It all began in 2003. Kantier, 25, and some friends went on a musical tour in the Lviv region west of the Ukraine. Within two weeks, they had travelled 200 kilometres and in each village they performed their sketches and traditional Ukrainian songs. Their tour ended on August 24, the day of the commemoration of the country’s independence. Three months later, Kiev was invaded by a sea of orange: the revolution had just begun and all the Ukrainians were singing on Independence Square.
The following year, Kantier started his first real tour, 'A tabouret as far as the ocean'. The idea, far-fetched as it may sound, was rather poetic: bringing a tabouret to see the sea. There were also shows based on old Ukrainian fairytales or classical plays. Together with some friends, Kantier, quickly packed his bags and headed to Poland, Germany and France. Penniless, and equipped with video cameras, cameras and microphones, the friends decided that hitchhiking was the best means of transport. India and Sri Lanka are next on the list. Soon, the tabouret will be able to see the China Sea and perhaps even Latin America.
A double life
‘When we arrive in a new town, I take my loudspeaker and scream: everyone living in this town, come and see...’ says Kantier. In France or Germany, street acrobats ask for money; in the poorest villages of Poland or the Ukraine, they prefer board and lodging. Having just started these travels, Kantier lives only for the possibility of journeying to the end of the Earth.
A cinema lecturer at a university but also director of the Lizard Studio production
company that he set up in 2000, this young single man leads a rather carefree lifestyle. His company is going well, and he could make a lot of money with a commercial or a musical clip in one go. ‘But I am learning more on by travelling during these few months, than I would have during a whole year in Kiev. OK, I am living like a homeless person, but it is a lot more interesting than making films or clips. Giving, receiving, sharing.’
This is a rather unconventional lifestyle in the Ukraine. Although there are several young Australians, Israelis or British people who go backpacking around the world for a few months or a year, in the Ukraine this is quite rare. ‘We are surprised that here, young people are afraid to leave. They have to work to eat, work to pay for an apartment. For them, we are a little like the new hippies,’ says Kantier with a reminiscent smile.
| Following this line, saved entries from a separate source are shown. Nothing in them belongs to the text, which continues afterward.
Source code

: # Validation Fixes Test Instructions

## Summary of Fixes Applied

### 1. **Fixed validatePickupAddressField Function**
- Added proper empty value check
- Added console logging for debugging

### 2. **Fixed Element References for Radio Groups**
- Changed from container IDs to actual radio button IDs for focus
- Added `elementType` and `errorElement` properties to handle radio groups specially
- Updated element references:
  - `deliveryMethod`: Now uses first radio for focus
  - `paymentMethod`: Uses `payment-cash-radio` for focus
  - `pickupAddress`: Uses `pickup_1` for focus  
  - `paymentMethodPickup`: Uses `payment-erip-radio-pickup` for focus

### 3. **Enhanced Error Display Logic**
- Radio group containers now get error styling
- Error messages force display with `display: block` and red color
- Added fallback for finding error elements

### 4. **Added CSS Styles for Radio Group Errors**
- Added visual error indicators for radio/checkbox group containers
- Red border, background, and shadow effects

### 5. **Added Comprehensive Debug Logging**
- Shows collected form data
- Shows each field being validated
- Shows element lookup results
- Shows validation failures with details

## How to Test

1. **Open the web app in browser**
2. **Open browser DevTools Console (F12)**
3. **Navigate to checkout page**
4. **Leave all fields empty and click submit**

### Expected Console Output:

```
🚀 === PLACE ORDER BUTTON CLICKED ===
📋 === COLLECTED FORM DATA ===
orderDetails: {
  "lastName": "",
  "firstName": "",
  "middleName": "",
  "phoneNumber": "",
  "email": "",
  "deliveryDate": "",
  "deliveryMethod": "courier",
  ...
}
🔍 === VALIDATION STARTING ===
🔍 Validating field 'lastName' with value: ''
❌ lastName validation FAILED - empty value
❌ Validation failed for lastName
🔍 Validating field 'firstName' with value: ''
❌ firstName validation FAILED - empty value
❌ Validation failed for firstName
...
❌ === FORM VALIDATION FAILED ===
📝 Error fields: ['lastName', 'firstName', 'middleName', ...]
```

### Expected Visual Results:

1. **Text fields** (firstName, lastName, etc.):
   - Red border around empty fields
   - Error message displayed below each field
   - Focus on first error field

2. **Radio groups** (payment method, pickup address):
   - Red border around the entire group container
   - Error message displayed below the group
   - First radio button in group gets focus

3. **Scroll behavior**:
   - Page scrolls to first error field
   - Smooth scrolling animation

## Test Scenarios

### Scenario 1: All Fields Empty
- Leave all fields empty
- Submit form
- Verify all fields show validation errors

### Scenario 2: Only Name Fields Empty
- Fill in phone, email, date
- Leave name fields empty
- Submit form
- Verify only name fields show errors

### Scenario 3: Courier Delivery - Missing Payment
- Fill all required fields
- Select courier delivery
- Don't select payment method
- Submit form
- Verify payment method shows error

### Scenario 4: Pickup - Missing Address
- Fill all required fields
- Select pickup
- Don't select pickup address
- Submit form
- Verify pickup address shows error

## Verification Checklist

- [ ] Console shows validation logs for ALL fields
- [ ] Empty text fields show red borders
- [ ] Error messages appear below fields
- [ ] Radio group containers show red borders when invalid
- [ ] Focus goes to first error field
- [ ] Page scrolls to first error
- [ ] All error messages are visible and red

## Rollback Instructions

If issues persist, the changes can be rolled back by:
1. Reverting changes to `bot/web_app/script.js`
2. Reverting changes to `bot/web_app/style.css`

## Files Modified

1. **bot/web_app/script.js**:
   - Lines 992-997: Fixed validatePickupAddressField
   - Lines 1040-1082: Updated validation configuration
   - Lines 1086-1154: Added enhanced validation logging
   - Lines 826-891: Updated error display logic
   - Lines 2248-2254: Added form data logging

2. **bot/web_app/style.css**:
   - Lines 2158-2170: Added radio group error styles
The drunkenness of freedom
Street theatre is very important to him. ‘In the theatre, people come to see you. You know what to expect, applause: strong or weak. The time where the audience dared to throw tomatoes at you or leave the theatre to criticise the performance or the directing has evolved. On the street, the rules are different. We don’t know who is coming or what the reactions will be.’ The street gives the actor a creative power that theatres no longer have; ‘Everything starts right at the beginning; you have to attract the attention of passers-by.’
Between acrobatics and mimes, the actor must catch the eye of the passer-by, “whether that is by cooking a traditional Ukrainian dish in the middle of a street wearing the native costume or by giving a reading of a national fairytale.’ What is important is not the gesture or the subject, ‘but the artistic performance that we put into the gestures that draws people’s attention.’
For each country visited, the nomad chooses themes that are in the news or ones about the mentality of the countries visited, be it ‘love between two workers in China’ or ‘war and exclusion in France’. Kantier has got his project translated on a large sheet. As soon as he can, he will ask an official organisation for its stamp ‘as a sign of support for our tabouret, that we will then use as a favour if needs be.’ On their visit to France, the troop was not allowed to play under the Eiffel Tower.
It would have taken more than that to stop them. Two guitars and a couple of bottles of wine later, sitting at the foot of the Iron Lady, the Ukrainian street artists are joined by a French guitarist, two Israelis, two Lebanese, two Russians, and so on.
These are ‘intense moments’, according to Léonid. The main thing is not that the public remember something about the Ukraine. ‘We couldn’t care less about that.’ But people should be left with an impression. ‘It took us some time to realise that ourselves. After we made our friends realise it, we wanted to make the whole world aware of it. So that it lives on… so that it is free.’